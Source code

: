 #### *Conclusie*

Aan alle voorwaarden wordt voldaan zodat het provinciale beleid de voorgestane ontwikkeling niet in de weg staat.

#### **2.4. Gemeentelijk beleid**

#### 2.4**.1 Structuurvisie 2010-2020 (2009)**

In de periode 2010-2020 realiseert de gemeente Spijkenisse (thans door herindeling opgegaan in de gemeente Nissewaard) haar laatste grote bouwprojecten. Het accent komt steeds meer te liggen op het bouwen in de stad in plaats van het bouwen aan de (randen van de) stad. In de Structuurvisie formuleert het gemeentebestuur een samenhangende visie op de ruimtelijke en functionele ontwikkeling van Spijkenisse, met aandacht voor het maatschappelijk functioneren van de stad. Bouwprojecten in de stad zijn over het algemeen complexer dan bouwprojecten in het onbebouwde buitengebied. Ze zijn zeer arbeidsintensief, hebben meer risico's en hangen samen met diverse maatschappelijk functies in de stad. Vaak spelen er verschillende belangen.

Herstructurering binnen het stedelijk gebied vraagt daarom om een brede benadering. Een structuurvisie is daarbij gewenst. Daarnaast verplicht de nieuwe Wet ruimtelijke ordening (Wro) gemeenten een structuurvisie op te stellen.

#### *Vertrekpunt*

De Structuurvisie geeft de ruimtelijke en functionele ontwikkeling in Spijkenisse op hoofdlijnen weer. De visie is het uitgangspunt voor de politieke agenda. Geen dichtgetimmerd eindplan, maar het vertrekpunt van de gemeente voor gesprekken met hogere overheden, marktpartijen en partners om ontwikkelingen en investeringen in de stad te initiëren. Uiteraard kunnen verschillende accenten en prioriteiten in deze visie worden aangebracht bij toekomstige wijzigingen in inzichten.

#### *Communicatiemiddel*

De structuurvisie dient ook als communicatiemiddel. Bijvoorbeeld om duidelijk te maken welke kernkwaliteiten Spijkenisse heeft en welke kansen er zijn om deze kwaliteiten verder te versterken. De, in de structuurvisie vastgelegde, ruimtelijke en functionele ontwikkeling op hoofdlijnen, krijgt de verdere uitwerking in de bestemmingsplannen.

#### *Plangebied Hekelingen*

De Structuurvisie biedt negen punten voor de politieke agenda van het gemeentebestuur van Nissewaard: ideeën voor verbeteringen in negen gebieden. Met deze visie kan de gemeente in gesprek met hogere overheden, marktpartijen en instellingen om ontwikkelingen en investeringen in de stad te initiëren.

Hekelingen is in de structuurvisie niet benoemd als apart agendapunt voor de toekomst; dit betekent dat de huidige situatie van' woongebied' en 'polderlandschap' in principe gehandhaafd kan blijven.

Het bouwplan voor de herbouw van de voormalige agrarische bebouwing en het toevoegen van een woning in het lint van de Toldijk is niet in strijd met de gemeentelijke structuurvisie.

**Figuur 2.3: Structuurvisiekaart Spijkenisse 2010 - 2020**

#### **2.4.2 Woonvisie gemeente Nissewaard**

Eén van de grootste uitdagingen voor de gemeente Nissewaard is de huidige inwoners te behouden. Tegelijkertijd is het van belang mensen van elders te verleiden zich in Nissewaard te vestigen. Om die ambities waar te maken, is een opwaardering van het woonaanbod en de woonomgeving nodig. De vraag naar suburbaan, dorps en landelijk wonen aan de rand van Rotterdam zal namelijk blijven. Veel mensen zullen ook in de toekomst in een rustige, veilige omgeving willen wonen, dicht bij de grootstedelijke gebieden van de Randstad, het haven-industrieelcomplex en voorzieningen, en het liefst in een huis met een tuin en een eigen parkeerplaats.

# # # #

Instructions for the task: Reproduce verbatim the lines above, from the line with "#### *Vertrekpunt*" through the line with "#### **2.4.2 Woonvisie gemeente Nissewaard**".

Output below:
#### *Vertrekpunt*

De Structuurvisie geeft de ruimtelijke en functionele ontwikkeling in Spijkenisse op hoofdlijnen weer. De visie is het uitgangspunt voor de politieke agenda. Geen dichtgetimmerd eindplan, maar het vertrekpunt van de gemeente voor gesprekken met hogere overheden, marktpartijen en partners om ontwikkelingen en investeringen in de stad te initiëren. Uiteraard kunnen verschillende accenten en prioriteiten in deze visie worden aangebracht bij toekomstige wijzigingen in inzichten.

#### *Communicatiemiddel*

De structuurvisie dient ook als communicatiemiddel. Bijvoorbeeld om duidelijk te maken welke kernkwaliteiten Spijkenisse heeft en welke kansen er zijn om deze kwaliteiten verder te versterken. De, in de structuurvisie vastgelegde, ruimtelijke en functionele ontwikkeling op hoofdlijnen, krijgt de verdere uitwerking in de bestemmingsplannen.

#### *Plangebied Hekelingen*

De Structuurvisie biedt negen punten voor de politieke agenda van het gemeentebestuur van Nissewaard: ideeën voor verbeteringen in negen gebieden. Met deze visie kan de gemeente in gesprek met hogere overheden, marktpartijen en instellingen om ontwikkelingen en investeringen in de stad te initiëren.

Hekelingen is in de structuurvisie niet benoemd als apart agendapunt voor de toekomst; dit betekent dat de huidige situatie van' woongebied' en 'polderlandschap' in principe gehandhaafd kan blijven.

Het bouwplan voor de herbouw van de voormalige agrarische bebouwing en het toevoegen van een woning in het lint van de Toldijk is niet in strijd met de gemeentelijke structuurvisie.

**Figuur 2.3: Structuurvisiekaart Spijkenisse 2010 - 2020**

#### **2.4.2 Woonvisie gemeente Nissewaard**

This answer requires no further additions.